Content starts

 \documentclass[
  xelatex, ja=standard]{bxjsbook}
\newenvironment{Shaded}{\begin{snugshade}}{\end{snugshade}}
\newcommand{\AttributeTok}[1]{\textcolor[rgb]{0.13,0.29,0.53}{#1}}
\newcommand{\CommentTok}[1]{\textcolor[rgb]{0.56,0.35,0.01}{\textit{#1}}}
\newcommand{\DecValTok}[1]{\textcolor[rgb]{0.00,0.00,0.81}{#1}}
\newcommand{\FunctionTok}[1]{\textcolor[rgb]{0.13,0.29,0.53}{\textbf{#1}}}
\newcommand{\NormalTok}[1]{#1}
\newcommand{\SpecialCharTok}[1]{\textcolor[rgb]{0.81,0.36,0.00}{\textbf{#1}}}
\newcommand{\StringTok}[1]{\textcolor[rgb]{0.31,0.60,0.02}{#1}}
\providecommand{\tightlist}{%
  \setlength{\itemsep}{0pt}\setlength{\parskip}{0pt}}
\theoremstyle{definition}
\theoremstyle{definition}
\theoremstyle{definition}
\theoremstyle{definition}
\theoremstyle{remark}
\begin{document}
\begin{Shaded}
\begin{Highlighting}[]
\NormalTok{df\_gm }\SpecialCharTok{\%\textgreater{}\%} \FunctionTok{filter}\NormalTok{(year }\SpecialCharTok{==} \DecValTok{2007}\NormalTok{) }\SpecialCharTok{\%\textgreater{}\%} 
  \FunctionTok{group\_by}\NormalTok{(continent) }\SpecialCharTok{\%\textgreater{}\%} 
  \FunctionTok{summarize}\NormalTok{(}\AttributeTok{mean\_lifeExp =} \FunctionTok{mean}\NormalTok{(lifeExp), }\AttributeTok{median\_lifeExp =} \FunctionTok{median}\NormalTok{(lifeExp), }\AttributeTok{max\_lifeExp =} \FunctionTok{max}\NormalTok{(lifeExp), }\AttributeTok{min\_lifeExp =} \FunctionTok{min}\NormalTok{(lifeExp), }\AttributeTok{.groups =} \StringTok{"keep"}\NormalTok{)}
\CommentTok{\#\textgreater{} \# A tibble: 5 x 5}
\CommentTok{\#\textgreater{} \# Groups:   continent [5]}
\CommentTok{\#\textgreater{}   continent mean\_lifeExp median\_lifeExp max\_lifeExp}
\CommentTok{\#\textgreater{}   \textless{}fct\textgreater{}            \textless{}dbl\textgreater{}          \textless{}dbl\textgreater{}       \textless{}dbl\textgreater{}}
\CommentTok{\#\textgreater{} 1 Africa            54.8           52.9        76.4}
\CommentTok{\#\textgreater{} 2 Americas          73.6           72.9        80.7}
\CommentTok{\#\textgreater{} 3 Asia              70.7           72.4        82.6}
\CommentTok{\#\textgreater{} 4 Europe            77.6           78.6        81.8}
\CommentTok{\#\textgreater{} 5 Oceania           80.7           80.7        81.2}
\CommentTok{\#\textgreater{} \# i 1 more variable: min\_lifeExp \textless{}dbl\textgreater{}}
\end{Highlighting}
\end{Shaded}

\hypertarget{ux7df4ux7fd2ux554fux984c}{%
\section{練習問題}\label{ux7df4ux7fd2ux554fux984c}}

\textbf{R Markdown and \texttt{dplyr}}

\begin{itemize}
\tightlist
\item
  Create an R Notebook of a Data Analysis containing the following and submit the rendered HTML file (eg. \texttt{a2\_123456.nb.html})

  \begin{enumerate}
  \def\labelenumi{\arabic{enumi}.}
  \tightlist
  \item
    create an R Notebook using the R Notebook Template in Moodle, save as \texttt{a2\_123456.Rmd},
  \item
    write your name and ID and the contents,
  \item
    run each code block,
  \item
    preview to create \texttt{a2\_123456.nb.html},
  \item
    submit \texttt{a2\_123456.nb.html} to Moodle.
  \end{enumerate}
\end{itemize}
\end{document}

Content ends
Content starts

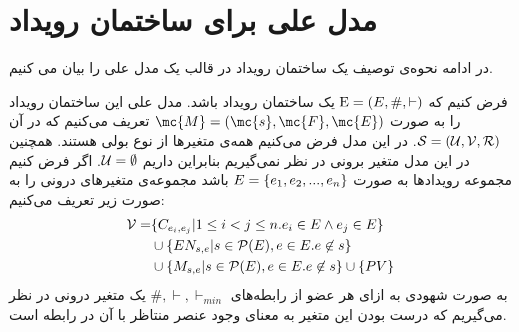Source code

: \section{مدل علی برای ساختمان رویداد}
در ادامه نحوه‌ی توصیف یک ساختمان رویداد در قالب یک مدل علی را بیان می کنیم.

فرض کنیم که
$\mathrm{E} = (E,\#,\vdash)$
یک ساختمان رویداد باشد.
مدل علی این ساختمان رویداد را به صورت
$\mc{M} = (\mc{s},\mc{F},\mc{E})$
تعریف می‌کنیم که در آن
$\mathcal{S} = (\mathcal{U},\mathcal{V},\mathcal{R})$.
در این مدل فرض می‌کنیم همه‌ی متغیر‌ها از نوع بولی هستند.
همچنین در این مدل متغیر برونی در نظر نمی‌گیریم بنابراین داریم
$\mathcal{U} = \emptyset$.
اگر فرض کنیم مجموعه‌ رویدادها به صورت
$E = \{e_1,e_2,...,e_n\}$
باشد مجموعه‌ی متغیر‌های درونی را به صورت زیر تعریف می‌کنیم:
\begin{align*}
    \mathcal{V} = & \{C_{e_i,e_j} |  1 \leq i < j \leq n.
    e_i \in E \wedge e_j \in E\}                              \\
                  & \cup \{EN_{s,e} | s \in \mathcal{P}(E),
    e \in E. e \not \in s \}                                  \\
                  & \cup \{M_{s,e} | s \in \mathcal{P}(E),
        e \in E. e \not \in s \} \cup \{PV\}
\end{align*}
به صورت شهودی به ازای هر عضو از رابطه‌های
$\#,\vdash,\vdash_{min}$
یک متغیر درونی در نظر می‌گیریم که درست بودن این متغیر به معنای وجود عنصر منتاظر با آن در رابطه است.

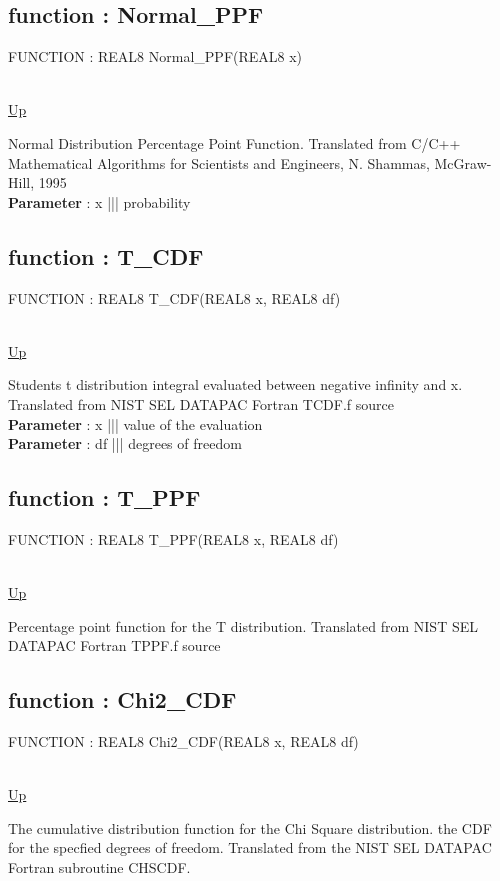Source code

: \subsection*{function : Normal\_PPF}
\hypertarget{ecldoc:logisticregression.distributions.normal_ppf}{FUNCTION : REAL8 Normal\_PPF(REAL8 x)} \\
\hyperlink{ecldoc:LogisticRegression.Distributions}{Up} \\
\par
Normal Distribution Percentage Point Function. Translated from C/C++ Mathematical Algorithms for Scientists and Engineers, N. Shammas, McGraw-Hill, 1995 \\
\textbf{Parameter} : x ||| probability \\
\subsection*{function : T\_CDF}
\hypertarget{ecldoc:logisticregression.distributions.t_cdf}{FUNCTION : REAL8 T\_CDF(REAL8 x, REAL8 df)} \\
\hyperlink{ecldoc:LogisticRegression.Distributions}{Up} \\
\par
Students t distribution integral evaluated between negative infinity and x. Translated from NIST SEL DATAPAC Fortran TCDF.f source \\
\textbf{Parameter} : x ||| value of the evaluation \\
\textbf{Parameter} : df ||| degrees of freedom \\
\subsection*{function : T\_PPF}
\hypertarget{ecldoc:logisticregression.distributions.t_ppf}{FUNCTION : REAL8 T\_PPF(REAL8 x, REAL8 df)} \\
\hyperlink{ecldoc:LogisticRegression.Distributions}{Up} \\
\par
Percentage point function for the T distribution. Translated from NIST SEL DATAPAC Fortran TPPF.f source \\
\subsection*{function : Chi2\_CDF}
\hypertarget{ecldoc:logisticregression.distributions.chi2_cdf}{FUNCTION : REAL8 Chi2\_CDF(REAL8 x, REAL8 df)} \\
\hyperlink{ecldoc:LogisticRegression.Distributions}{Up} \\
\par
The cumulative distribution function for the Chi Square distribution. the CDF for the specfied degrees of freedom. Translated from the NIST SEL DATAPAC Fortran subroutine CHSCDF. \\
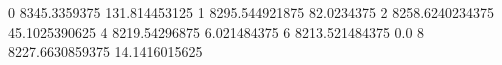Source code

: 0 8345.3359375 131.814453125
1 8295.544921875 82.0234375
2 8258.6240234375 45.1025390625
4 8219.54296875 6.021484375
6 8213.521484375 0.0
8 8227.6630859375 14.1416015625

Content ends
Content starts

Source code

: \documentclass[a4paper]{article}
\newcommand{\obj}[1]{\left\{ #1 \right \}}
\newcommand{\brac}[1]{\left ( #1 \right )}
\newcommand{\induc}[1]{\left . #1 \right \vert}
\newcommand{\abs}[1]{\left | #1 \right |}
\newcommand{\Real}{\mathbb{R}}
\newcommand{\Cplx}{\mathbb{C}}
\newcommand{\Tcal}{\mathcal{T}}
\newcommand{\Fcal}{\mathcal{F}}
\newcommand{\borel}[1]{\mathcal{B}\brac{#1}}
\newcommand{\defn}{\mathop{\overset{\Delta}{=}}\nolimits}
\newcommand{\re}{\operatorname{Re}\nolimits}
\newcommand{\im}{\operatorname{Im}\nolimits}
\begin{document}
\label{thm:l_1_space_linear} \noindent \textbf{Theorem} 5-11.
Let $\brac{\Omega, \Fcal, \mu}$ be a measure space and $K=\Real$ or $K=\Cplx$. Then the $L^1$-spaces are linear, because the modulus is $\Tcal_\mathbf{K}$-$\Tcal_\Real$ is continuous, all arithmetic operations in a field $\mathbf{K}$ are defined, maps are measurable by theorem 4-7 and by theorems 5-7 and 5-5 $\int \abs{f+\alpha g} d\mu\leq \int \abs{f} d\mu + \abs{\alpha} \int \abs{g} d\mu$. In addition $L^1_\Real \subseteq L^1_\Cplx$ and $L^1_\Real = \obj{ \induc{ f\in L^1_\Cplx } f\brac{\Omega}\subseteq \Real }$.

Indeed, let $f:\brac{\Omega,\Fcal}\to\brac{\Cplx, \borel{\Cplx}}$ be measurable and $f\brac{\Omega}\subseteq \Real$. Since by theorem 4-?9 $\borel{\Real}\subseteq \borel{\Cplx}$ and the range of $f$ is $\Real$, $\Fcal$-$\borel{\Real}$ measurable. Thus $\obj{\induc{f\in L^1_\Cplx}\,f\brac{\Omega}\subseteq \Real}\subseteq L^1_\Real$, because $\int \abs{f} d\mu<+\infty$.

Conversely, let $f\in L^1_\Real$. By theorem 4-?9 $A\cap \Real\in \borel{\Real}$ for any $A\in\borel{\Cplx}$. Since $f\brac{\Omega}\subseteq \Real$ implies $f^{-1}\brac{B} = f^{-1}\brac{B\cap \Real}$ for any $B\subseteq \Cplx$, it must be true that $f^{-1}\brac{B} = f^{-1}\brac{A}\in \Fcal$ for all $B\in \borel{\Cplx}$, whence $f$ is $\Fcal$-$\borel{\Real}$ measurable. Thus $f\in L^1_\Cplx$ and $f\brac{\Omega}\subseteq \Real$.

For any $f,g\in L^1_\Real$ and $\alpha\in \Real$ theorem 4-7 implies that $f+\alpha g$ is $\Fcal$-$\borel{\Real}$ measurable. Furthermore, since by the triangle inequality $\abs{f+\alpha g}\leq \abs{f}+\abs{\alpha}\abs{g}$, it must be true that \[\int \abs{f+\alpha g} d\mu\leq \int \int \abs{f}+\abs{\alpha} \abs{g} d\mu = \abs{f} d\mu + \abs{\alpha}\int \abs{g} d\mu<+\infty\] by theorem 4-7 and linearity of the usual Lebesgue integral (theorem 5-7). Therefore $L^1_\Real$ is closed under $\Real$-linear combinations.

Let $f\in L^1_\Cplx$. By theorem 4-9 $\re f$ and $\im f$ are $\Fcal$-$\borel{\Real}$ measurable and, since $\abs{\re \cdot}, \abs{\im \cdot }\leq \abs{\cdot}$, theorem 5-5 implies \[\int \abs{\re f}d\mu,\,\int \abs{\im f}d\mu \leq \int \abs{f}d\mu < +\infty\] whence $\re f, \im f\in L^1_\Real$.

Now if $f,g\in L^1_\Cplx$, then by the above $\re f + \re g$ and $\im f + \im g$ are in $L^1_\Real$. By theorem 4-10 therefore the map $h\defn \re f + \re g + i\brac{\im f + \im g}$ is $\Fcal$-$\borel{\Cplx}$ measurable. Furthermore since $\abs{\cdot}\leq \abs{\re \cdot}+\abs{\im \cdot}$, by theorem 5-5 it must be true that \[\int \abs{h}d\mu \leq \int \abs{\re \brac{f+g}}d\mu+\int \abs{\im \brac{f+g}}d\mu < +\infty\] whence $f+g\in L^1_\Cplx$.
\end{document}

Content ends

## WHAT IS BEING ASKED
Search the material for the word "mathbb". Each line where it is found must be copied.

## TASK RESULT
\newcommand{\Real}{\mathbb{R}}
\newcommand{\Cplx}{\mathbb{C}}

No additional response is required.